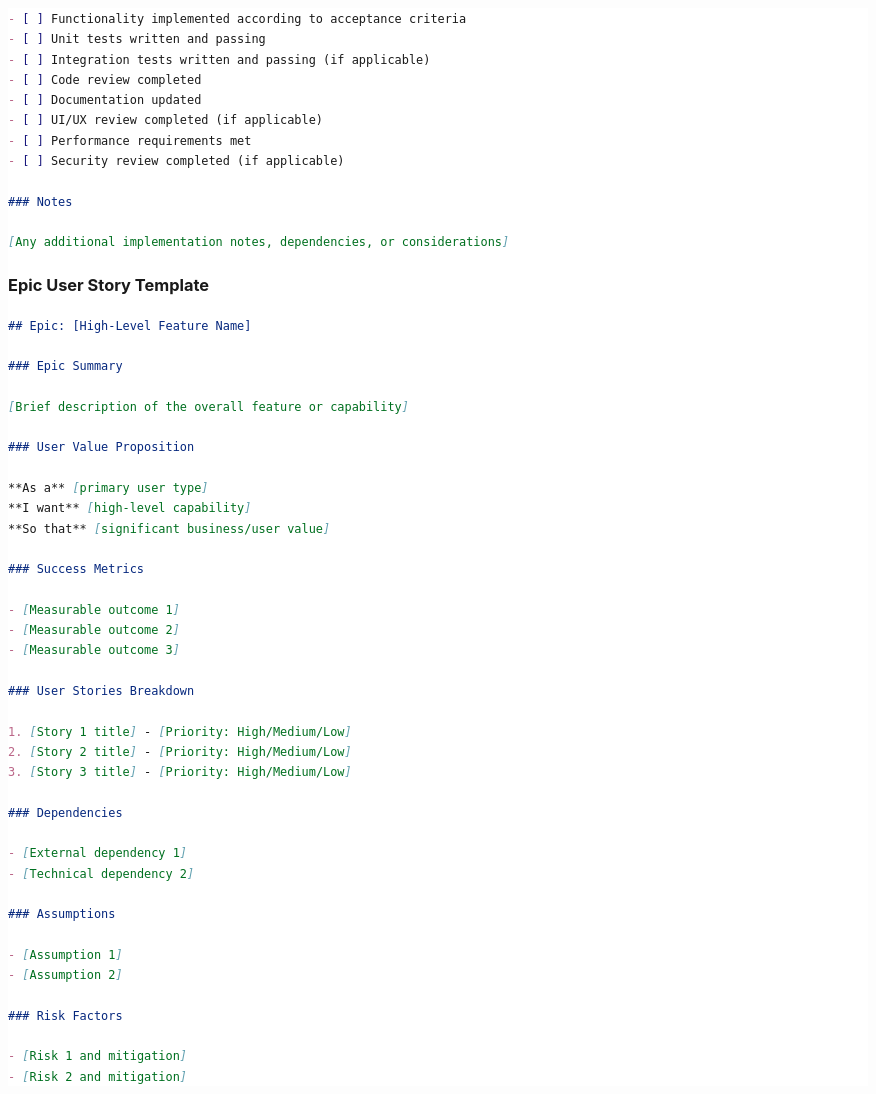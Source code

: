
 ```markdown
- [ ] Functionality implemented according to acceptance criteria
- [ ] Unit tests written and passing
- [ ] Integration tests written and passing (if applicable)
- [ ] Code review completed
- [ ] Documentation updated
- [ ] UI/UX review completed (if applicable)
- [ ] Performance requirements met
- [ ] Security review completed (if applicable)

### Notes

[Any additional implementation notes, dependencies, or considerations]
```

### Epic User Story Template

```markdown
## Epic: [High-Level Feature Name]

### Epic Summary

[Brief description of the overall feature or capability]

### User Value Proposition

**As a** [primary user type]
**I want** [high-level capability]
**So that** [significant business/user value]

### Success Metrics

- [Measurable outcome 1]
- [Measurable outcome 2]
- [Measurable outcome 3]

### User Stories Breakdown

1. [Story 1 title] - [Priority: High/Medium/Low]
2. [Story 2 title] - [Priority: High/Medium/Low]
3. [Story 3 title] - [Priority: High/Medium/Low]

### Dependencies

- [External dependency 1]
- [Technical dependency 2]

### Assumptions

- [Assumption 1]
- [Assumption 2]

### Risk Factors

- [Risk 1 and mitigation]
- [Risk 2 and mitigation]
```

----

* **Problem**:
If a line of the data holds the string "applicable", list it.

* **Solution below**:
- [ ] Integration tests written and passing (if applicable)
- [ ] UI/UX review completed (if applicable)
- [ ] Security review completed (if applicable)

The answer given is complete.